▸ Task requirements:
What lines below include the string "four"? Pick them out and copy them.

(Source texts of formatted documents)
*-*-*

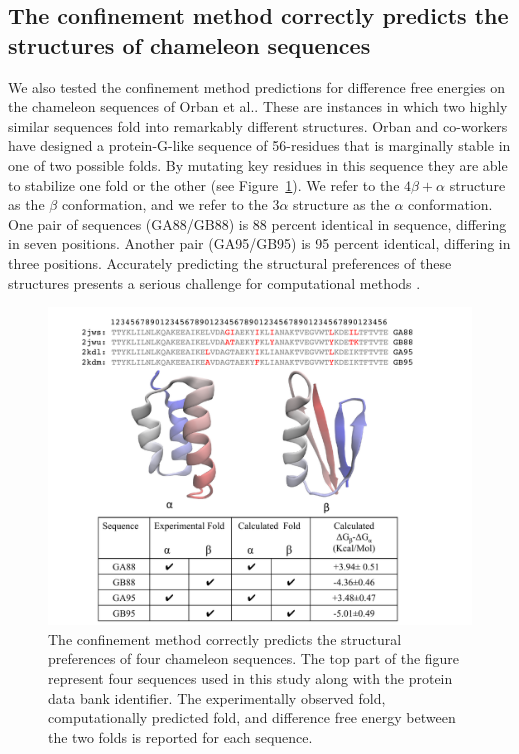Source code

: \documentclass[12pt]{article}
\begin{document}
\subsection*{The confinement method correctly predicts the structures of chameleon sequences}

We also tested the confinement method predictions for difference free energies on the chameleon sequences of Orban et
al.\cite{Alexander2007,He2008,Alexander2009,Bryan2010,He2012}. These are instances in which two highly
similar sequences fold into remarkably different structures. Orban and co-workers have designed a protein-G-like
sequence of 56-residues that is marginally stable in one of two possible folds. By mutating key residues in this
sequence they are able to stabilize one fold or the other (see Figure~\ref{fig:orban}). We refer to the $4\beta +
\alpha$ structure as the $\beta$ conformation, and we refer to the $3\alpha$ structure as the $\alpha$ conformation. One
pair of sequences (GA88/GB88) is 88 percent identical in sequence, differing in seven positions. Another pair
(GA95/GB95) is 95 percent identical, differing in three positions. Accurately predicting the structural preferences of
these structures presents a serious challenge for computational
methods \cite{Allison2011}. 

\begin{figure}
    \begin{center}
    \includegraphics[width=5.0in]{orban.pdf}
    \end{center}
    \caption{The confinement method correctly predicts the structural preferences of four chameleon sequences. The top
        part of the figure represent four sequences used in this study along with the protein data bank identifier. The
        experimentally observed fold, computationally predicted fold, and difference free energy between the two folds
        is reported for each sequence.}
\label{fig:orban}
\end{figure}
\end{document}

*-*-*

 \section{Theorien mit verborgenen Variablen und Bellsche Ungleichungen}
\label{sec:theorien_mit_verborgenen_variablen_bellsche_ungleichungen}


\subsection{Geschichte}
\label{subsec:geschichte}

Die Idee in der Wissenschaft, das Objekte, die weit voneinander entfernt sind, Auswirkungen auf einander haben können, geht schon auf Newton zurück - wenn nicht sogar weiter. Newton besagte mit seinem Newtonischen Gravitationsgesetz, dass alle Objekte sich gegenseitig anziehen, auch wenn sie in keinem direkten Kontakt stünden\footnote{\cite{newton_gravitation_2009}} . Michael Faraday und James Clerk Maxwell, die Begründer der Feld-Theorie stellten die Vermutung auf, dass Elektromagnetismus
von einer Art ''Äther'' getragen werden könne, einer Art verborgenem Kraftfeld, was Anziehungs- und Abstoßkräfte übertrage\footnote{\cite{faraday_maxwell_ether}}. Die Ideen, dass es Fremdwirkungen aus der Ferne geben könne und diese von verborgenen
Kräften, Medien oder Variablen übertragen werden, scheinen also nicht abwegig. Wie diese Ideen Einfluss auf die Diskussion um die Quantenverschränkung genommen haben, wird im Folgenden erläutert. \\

*-*-*

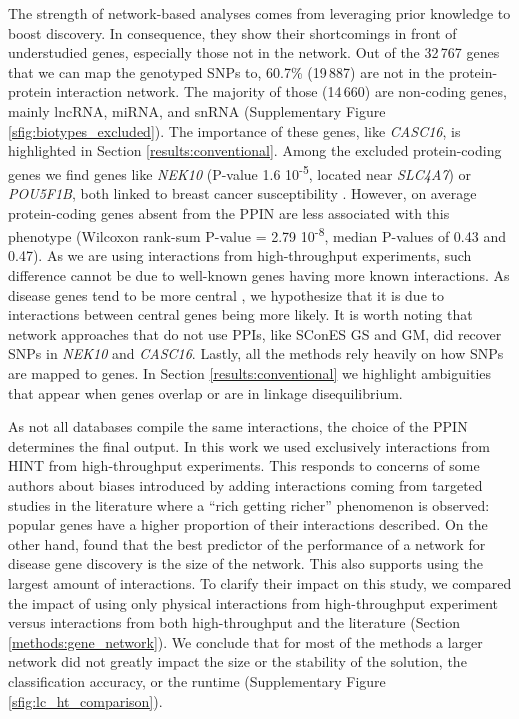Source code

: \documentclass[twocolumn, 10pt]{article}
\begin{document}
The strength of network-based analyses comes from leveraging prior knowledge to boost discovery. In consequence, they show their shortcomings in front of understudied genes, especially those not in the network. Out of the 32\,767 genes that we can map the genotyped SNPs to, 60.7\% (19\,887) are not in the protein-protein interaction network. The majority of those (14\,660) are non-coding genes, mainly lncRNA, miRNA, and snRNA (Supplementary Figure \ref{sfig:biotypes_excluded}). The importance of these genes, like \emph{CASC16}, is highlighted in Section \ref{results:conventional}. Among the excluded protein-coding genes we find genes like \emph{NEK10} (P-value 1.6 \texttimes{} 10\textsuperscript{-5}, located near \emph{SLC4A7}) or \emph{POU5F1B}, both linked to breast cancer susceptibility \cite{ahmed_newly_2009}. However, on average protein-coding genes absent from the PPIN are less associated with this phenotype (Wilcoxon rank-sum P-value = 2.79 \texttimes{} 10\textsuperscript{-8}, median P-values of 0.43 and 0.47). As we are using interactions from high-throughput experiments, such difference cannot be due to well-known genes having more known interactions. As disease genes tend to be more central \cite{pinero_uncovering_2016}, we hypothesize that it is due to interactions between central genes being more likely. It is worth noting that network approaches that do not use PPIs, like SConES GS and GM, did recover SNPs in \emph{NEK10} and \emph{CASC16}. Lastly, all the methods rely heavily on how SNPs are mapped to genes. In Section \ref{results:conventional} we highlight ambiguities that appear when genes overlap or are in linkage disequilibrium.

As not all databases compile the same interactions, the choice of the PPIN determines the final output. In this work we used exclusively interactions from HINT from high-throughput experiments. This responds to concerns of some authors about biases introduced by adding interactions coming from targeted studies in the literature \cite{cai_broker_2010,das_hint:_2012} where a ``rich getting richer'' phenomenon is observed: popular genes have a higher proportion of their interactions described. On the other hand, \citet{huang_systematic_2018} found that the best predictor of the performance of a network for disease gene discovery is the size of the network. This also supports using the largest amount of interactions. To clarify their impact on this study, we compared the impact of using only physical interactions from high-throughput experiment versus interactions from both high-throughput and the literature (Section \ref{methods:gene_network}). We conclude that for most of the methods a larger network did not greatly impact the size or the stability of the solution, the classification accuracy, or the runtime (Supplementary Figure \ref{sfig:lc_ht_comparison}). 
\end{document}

*-*-*

▸ Exercise result:
    \caption{The confinement method correctly predicts the structural preferences of four chameleon sequences. The top
        part of the figure represent four sequences used in this study along with the protein data bank identifier. The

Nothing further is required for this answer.